Legs with different expirations are supported (calendar spreads). Implied Vol % is used by the Black-Scholes engine for theoretical pricing.

Model Any Options Strategy Before You Place the Trade

This free options profit calculator runs a Black-Scholes pricing engine with full position Greeks, probability of profit, an implied volatility shift slider, and support for calendar and diagonal spreads. Enter your strikes, premium, and contract size to see max profit, max loss, breakeven prices, and a live P&L chart before you commit any capital.

Black-Scholes Pricing

Theoretical option values calculated on every point of the chart and every cell of the multi-date P&L table.

Position Greeks

Delta, Gamma, Theta, and Vega for the full combined position, recalculated on every Calculate click.

Probability of Profit

Risk-neutral probability that the position expires in profit, based on current IV and time to expiration.

IV Shift Slider

Stress-test the position by shifting every leg’s IV up or down by 50% to model earnings or volatility events.

25+ Strategies

One-click templates for long calls, iron condors, butterflies, calendar spreads, collars, jade lizards, and more.

Calendar Spread Support

Legs can carry different expirations. The chart and P&L table account for remaining time value in the far leg.
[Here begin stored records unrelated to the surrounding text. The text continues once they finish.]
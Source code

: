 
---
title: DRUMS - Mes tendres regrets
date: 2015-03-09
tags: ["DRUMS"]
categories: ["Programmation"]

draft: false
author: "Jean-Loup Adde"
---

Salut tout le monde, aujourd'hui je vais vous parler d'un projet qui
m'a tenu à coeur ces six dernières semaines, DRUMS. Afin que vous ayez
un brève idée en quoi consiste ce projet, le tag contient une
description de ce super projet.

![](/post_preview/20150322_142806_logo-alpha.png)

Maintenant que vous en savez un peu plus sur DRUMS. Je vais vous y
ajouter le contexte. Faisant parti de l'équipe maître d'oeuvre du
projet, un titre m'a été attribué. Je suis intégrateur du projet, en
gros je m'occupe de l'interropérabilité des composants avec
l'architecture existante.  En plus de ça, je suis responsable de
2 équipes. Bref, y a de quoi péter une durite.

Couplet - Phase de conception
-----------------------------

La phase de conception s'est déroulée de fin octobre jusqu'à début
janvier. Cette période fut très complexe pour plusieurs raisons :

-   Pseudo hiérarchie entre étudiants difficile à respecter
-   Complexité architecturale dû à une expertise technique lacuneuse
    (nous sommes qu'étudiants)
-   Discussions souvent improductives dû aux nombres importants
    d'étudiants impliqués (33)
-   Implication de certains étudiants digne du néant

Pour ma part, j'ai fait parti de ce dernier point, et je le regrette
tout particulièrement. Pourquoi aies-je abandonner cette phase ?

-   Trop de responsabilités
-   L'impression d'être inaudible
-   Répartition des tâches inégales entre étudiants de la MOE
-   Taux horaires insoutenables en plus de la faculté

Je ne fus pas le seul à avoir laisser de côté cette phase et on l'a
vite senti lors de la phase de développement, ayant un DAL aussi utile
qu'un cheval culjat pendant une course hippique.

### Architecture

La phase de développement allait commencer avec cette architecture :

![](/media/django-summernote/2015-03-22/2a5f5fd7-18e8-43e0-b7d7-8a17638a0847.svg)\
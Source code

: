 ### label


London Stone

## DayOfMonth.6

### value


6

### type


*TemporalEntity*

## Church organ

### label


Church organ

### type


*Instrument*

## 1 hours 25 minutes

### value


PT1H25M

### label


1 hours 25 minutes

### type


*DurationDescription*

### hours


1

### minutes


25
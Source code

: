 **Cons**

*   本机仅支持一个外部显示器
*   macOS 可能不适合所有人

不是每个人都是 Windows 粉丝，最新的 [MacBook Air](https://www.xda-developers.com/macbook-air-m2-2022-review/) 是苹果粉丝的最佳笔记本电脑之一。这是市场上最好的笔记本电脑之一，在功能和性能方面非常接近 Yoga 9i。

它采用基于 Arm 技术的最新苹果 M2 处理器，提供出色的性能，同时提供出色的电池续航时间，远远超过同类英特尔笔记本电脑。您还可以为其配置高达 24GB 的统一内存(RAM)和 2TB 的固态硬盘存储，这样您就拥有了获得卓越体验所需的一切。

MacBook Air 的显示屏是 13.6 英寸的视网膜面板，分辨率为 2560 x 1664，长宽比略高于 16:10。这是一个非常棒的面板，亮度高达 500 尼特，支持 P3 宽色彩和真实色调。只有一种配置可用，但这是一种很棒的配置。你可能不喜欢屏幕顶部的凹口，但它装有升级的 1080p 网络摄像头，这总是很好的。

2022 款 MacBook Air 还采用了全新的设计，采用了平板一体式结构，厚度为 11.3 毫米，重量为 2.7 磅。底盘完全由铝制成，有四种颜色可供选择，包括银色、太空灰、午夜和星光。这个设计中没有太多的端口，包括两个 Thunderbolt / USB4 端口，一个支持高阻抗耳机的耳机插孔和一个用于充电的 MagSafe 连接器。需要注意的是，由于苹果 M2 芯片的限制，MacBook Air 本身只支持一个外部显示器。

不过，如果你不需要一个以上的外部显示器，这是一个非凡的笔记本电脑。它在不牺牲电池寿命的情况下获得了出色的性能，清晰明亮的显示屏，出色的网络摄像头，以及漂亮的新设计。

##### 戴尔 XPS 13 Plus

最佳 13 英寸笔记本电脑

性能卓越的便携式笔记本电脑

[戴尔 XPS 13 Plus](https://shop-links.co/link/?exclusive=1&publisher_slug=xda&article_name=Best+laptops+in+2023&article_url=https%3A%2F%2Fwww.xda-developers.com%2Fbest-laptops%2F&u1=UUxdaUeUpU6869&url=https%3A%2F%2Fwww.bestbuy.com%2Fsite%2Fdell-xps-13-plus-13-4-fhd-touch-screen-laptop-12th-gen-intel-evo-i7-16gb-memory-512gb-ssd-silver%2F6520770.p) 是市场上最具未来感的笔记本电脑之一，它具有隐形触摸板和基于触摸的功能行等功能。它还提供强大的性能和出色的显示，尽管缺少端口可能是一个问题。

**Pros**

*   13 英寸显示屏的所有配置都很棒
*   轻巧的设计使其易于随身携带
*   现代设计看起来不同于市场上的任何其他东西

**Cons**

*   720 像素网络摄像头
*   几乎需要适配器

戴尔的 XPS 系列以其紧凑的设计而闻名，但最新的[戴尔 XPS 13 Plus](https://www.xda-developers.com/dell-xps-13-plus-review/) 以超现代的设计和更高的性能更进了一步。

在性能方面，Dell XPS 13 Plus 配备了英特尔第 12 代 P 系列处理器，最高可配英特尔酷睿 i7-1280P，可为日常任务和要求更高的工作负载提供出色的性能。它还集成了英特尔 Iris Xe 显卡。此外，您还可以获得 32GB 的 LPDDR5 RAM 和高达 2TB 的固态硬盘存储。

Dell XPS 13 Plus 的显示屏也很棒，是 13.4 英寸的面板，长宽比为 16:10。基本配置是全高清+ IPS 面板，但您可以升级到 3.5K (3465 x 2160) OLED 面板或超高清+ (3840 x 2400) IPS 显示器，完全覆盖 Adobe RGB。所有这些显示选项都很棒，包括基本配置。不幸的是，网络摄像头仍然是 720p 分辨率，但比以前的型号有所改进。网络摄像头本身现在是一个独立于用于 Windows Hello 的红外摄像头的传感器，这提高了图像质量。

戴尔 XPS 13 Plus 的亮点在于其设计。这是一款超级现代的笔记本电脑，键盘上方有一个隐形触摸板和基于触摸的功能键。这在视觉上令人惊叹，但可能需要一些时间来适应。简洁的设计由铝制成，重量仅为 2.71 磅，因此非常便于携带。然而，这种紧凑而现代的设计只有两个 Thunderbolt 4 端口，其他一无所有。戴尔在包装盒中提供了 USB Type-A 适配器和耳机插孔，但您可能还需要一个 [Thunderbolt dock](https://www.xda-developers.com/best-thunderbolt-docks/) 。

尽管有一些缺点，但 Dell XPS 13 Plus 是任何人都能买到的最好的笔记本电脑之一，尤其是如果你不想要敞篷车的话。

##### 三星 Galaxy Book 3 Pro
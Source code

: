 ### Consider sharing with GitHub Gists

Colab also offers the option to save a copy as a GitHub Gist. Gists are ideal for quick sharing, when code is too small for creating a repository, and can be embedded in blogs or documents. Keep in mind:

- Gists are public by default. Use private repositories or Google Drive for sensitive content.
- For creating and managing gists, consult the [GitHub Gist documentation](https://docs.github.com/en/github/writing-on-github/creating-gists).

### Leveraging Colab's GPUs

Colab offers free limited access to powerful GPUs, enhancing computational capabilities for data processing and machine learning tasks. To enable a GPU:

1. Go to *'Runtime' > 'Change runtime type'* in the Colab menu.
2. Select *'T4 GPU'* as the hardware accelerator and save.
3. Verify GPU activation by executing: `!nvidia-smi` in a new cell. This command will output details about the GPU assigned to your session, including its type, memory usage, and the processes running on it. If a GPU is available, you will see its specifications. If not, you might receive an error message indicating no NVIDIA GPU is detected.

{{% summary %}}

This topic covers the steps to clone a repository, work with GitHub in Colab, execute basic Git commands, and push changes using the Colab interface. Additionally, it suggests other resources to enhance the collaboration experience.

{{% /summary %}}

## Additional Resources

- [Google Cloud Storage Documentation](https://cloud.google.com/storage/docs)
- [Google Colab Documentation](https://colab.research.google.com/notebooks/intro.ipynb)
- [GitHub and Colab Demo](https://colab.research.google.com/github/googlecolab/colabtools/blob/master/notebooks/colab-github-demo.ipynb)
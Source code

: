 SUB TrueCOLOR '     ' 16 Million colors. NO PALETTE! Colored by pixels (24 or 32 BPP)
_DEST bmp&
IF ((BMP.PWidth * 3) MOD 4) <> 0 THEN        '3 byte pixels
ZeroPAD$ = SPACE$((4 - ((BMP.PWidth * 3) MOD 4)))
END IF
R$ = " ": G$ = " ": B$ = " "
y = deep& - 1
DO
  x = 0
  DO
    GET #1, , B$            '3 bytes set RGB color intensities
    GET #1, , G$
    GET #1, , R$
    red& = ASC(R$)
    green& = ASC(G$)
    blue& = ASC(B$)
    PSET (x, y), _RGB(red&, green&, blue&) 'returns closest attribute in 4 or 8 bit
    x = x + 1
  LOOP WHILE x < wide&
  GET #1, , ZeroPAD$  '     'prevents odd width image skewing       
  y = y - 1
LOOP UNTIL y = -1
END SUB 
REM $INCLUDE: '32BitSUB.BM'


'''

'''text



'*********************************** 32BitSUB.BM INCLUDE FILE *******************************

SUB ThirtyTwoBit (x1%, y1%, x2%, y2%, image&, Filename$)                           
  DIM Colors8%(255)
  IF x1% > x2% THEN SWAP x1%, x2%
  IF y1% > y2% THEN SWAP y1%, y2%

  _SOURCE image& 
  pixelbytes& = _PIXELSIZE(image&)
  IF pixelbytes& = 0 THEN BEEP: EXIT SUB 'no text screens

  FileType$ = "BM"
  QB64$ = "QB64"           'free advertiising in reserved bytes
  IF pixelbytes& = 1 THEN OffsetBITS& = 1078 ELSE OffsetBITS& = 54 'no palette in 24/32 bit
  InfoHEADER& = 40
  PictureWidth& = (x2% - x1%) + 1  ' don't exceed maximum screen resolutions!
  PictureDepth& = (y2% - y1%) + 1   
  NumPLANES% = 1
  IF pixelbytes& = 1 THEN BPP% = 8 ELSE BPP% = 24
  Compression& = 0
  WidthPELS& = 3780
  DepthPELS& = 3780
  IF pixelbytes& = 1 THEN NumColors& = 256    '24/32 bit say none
How the Options Profit Calculator Works

Three steps to model any options trade, from a simple long call to a multi-leg iron condor.

  1. Enter the underlying price. Type a ticker like AAPL and click Get Price to pull the live quote, or enter the current price manually. The risk-free rate defaults to 4.5% for 2026 Treasury yields and is used by the Black-Scholes engine.
  2. Choose a strategy or add legs manually. Pick from 25+ strategy templates in the dropdown (Long Call, Bull Call Spread, Iron Condor, Jade Lizard, Calendar Spread, and more) to pre-fill the legs. Each leg takes an action (Buy or Sell), type (Call or Put), strike, expiration, premium, contract count, and implied volatility. Legs can carry different expirations for calendar and diagonal spreads.
  3. Click Calculate P&L. Instantly see entry cost or credit, max profit, max loss, breakeven price(s), probability of profit, position Greeks, and the full payoff chart. Switch between At Expiration and Theoretical (Black-Scholes) modes to see how the position evolves over time, and drag the IV shift slider to stress-test for volatility events.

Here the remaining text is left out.